We may receive a commission on purchases made from links.

Wood pallet projects are often a matter of trading your labor for a few dollars saved. I've tried a few, and confess that I dislike breaking down pallets into boards so much that I'm often unwilling to make the trade. But when I had the idea of using pallets rather than joists for a workshop floor, I quickly did the math and changed my tune.

Three things happened at once: My wife agreed to a freestanding metal workshop in order to get the noisy, dusty workspace out of her new house. Second, we ran across a source of $10 5x10ish pallets, and a gentleman near our home began converting some of his wooded land into pasture and milling the pine on-site himself for 75 cents per board foot. Third, I had just written a check for this metal shell with a dirt floor and was dizzied by the additional cost of 500 square feet of concrete and footings — not to mention the prep required for a monolithic slab. Then, I connected the dots and devised my pallet-tarpaper-pine flooring system.

How much savings are we talking about here? A concrete slab — the most likely approach to a freestanding garage floor — averages about $8 per square foot, or $4,000 for my shop. It's a little harder to figure out a wood floor since no one is going to build one this way, but the cost of replacing floor joists is probably similar. To keep the comparison with pallets fair, I estimated 2x4 joists sitting on the ground (OSB subfloor, 12 inches on center, blocking every 6 feet, no hangers) at $2,034.30. Instead, I paid $544.94 for my floor.

How to build a pallet floor

When I say that no one would build a floor this way, I mean that no professional would build a wood floor that sits directly on the ground. So, the keys to this project were dryness and levelness. A 5x10-foot pallet is going to be unforgiving if the grade isn't perfectly level. For me, dryness came from an elevated site and just enough overhang from the metal roof to shed water away from the base of the walls.

Luckily, the dimensions of the pallets fit nicely within my metal shell, leaving only one 3x3 corner with no floor structure at all, which I currently use to store scrap metal. That 3x3 corner exposes the three layers of my flooring system as seen in the photo above: pallet "joists," a tar paper vapor barrier, and rough-sawn pine floors. 

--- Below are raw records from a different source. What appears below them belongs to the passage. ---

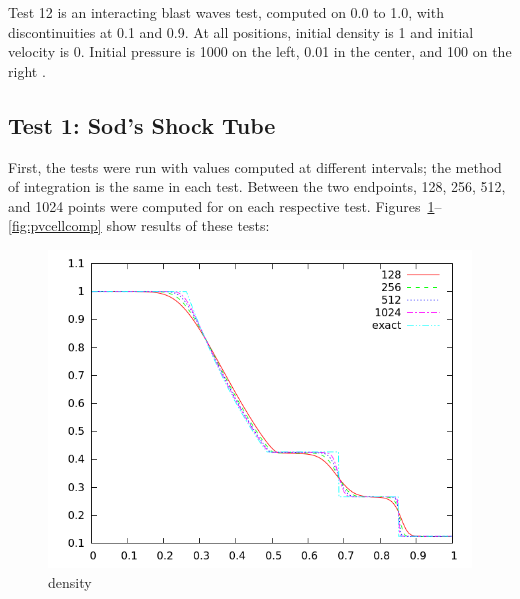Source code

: \documentclass[10pt,preprint]{aastex}
\begin{document}
Test 12 is an interacting blast waves test, computed on 0.0 to 1.0, with discontinuities at 0.1 and 0.9. At all positions, initial density is 1 and initial velocity is 0. Initial pressure is 1000 on the left, 0.01 in the center, and 100 on the right \citep{LiskaWendroff2003}.
\subsection{Test 1: Sod's Shock Tube} 

First, the tests were run with values computed at different intervals; the method of integration is the same in each test. Between the two endpoints, 128, 256, 512, and 1024 points were computed for on each respective test. Figures~\ref{fig:dencellcomp_20}--\ref{fig:pvcellcomp} show results of these tests:
\begin{figure}[h!]
  \begin{center}
    \includegraphics[width=.95\textwidth]{dencellcomp_20}
  \end{center}
  \caption{density}
  \label{fig:dencellcomp_20}
\end{figure}
\end{document}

On top of the pallets, I tacked down tar paper, then laid the pine row by row and screwed it to the pallets wherever the pallets' stringers fell. My amateur sawyer stacked and stickered (placing sticks between boards for better airflow) the lumber for air-drying, and I stacked and stickered it at home, too, but I had hours rather than months to dry this pine lumber. It went in very green and was already more than a little crooked (that is, warped toward the board edges), so I had to pull almost every board into place with ratchet straps and screw them down a few feet at a time. But it worked: Five years later, there's no sign of rot, and the floors are still going strong.

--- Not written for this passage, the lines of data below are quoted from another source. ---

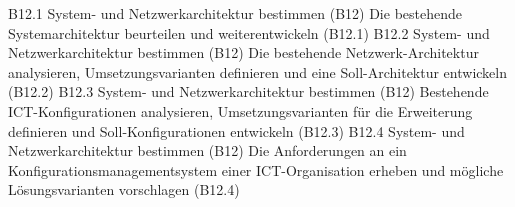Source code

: \templateCard
  {B12.1}
  {System- und Netzwerkarchitektur bestimmen (B12)}
  {Die bestehende Systemarchitektur beurteilen und weiterentwickeln (B12.1)}
\templateCard
  {B12.2}
  {System- und Netzwerkarchitektur bestimmen (B12)}
  {Die bestehende Netzwerk-Architektur analysieren, Umsetzungsvarianten definieren und eine Soll-Architektur entwickeln (B12.2)}
\templateCard
  {B12.3}
  {System- und Netzwerkarchitektur bestimmen (B12)}
  {Bestehende ICT-Konfigurationen analysieren, Umsetzungsvarianten für die Erweiterung definieren und Soll-Konfigurationen entwickeln (B12.3)}
\templateCard
  {B12.4}
  {System- und Netzwerkarchitektur bestimmen (B12)}
  {Die Anforderungen an ein Konfigurationsmanagementsystem einer ICT-Organisation erheben und mögliche Lösungsvarianten vorschlagen (B12.4)}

Doing it differently, and perhaps better

This floor has handled things like overloaded hand trucks concentrating heavy loads into two tiny contact patches, as is their wont. And then there's my toolboxes: rolling units, extensions, and large chests. I have no idea what they weigh, but a basic Husky cart at capacity is close to a ton, so I figure all mine weigh four times that, full as they are of decades of tool redundancy.

Still, you could make a floor like this easier or better — though probably not both. Pallets are a given in a pallet project, of course, but remember when you're shopping around that there are heavy-duty pallets, including plastic ones, that would make a great starting point. I used an asphalt-saturated felt vapor barrier to protect the green pine, but there are lots of vapor barrier options for under 20 cents per square foot, and with lower VOC levels. The best place for a vapor barrier might be underneath the pallets if you can be certain water won't pool on it, if one is even necessary.

In hindsight, I'd do the pallet part of this project again, but maybe not the rough-sawn flooring. Instead, plywood would have been expensive, but I once bought a few cheap pallets of engineered walnut flooring blanks (no tongues/grooves/click-lock edges) that were basically strips of super-high-quality plywood, which would have been perfect. OSB with dirt-cheap commercial vinyl tile (occasionally as cheap as 10 cents per square foot) would also be practical. Think creatively and cast a broad net, and you'll connect the right dots for your pallet workshop floor.